Schools in Bradford have been given a £3.4 million boost to invest in ways of saving energy and water.

The money is part of a £35.3 million cash advance in the North announced yesterday by the Government.

Bradford Council is being encouraged to cut energy bills in the district's schools by putting money into sustainable measures such as renewable energy and in modern kitchens.

The Department for Education and Skills has also provided schools with its "top ten tips" which promote simple measures such as investing in lagging pipes and energy-efficient lighting to upgrading heating controls.

It also suggests installing renewable energy systems, like wind turbines and solar heating.

A spokesman for the Council welcomed the news of the advance funding but said no decision had been made as to exactly how it would be spent.

She said a number of energy efficiency plans were already in the pipeline throughout the district including small wind turbines at schools such as Thornton Primary, Thornton Grammar, Queensbury and Denholme Primary.

Schools will need to publicly display their energy performance ratings soon, in a similar scheme to one the Council is running in 20 of its civic and leisure buildings.

Schools minister Jim Knight said: "We want schools to be fit for the 21st century.

"By investing in energy and water conservation measures, schools can spend more on teaching equipment and staff - that's why we are asking local authorities to prioritise sustainable improvements in their education facilities.

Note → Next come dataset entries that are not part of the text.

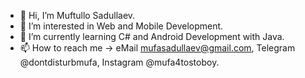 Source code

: - 👋 Hi, I’m Muftullo Sadullaev.
- 👀 I’m interested in Web and Mobile Development.
- 🌱 I’m currently learning C# and Android Development with Java.
- 📫 How to reach me -> eMail mufasadullaev@gmail.com, Telegram @dontdisturbmufa, Instagram @mufa4tostoboy.
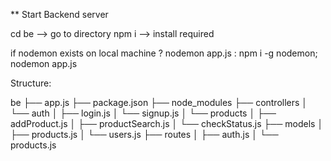 ** Start Backend server

cd be --> go to directory
npm i --> install required

if nodemon exists on local machine ? nodemon app.js : npm i -g nodemon; nodemon app.js

Structure:

be
├── app.js
├── package.json
├── node_modules
├── controllers
│   └── auth
│       ├── login.js
│       └── signup.js
│   └── products
│       ├── addProduct.js
│       ├── productSearch.js
│       └── checkStatus.js
├── models
│   ├── products.js
│   └── users.js
├── routes
│   ├── auth.js
│   └── products.js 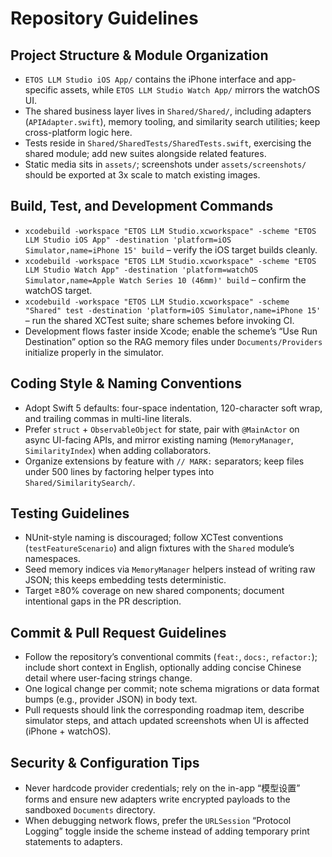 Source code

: # Repository Guidelines

## Project Structure & Module Organization
- `ETOS LLM Studio iOS App/` contains the iPhone interface and app-specific assets, while `ETOS LLM Studio Watch App/` mirrors the watchOS UI.
- The shared business layer lives in `Shared/Shared/`, including adapters (`APIAdapter.swift`), memory tooling, and similarity search utilities; keep cross-platform logic here.
- Tests reside in `Shared/SharedTests/SharedTests.swift`, exercising the shared module; add new suites alongside related features.
- Static media sits in `assets/`; screenshots under `assets/screenshots/` should be exported at 3x scale to match existing images.

## Build, Test, and Development Commands
- `xcodebuild -workspace "ETOS LLM Studio.xcworkspace" -scheme "ETOS LLM Studio iOS App" -destination 'platform=iOS Simulator,name=iPhone 15' build` – verify the iOS target builds cleanly.
- `xcodebuild -workspace "ETOS LLM Studio.xcworkspace" -scheme "ETOS LLM Studio Watch App" -destination 'platform=watchOS Simulator,name=Apple Watch Series 10 (46mm)' build` – confirm the watchOS target.
- `xcodebuild -workspace "ETOS LLM Studio.xcworkspace" -scheme "Shared" test -destination 'platform=iOS Simulator,name=iPhone 15'` – run the shared XCTest suite; share schemes before invoking CI.
- Development flows faster inside Xcode; enable the scheme’s “Use Run Destination” option so the RAG memory files under `Documents/Providers` initialize properly in the simulator.

## Coding Style & Naming Conventions
- Adopt Swift 5 defaults: four-space indentation, 120-character soft wrap, and trailing commas in multi-line literals.
- Prefer `struct` + `ObservableObject` for state, pair with `@MainActor` on async UI-facing APIs, and mirror existing naming (`MemoryManager`, `SimilarityIndex`) when adding collaborators.
- Organize extensions by feature with `// MARK:` separators; keep files under 500 lines by factoring helper types into `Shared/SimilaritySearch/`.

## Testing Guidelines
- NUnit-style naming is discouraged; follow XCTest conventions (`testFeatureScenario`) and align fixtures with the `Shared` module’s namespaces.
- Seed memory indices via `MemoryManager` helpers instead of writing raw JSON; this keeps embedding tests deterministic.
- Target ≥80% coverage on new shared components; document intentional gaps in the PR description.

## Commit & Pull Request Guidelines
- Follow the repository’s conventional commits (`feat:`, `docs:`, `refactor:`); include short context in English, optionally adding concise Chinese detail where user-facing strings change.
- One logical change per commit; note schema migrations or data format bumps (e.g., provider JSON) in body text.
- Pull requests should link the corresponding roadmap item, describe simulator steps, and attach updated screenshots when UI is affected (iPhone + watchOS).

## Security & Configuration Tips
- Never hardcode provider credentials; rely on the in-app “模型设置” forms and ensure new adapters write encrypted payloads to the sandboxed `Documents` directory.
- When debugging network flows, prefer the `URLSession` “Protocol Logging” toggle inside the scheme instead of adding temporary print statements to adapters.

"We want schools to lead their communities in cutting carbon dioxide emissions and reducing demand on finite natural resources. Investment in kitchens will also help schools provide hot meals produced on site."

Schools represent 15 per cent of public sector greenhouse gas emissions and two per cent of the UK total.

The capital is being advanced by re-allocating funds from programmes where there have been some delays, including Building Schools for the Future which aims to rebuild and renew every secondary school in England within 15 years.

l Last year the Telegraph & Argus reported how pupils at a school in Liversedge saw a wind turbine being installed to provide about ten per cent of the school's energy needs. The £65,000 turbine was put in place at Spen Valley Sports College and has since won a Government award.

It was selected as one of the ten best clean, green energy projects of 2005.

The turbine should shave about £2,000 off the school's energy bills a year.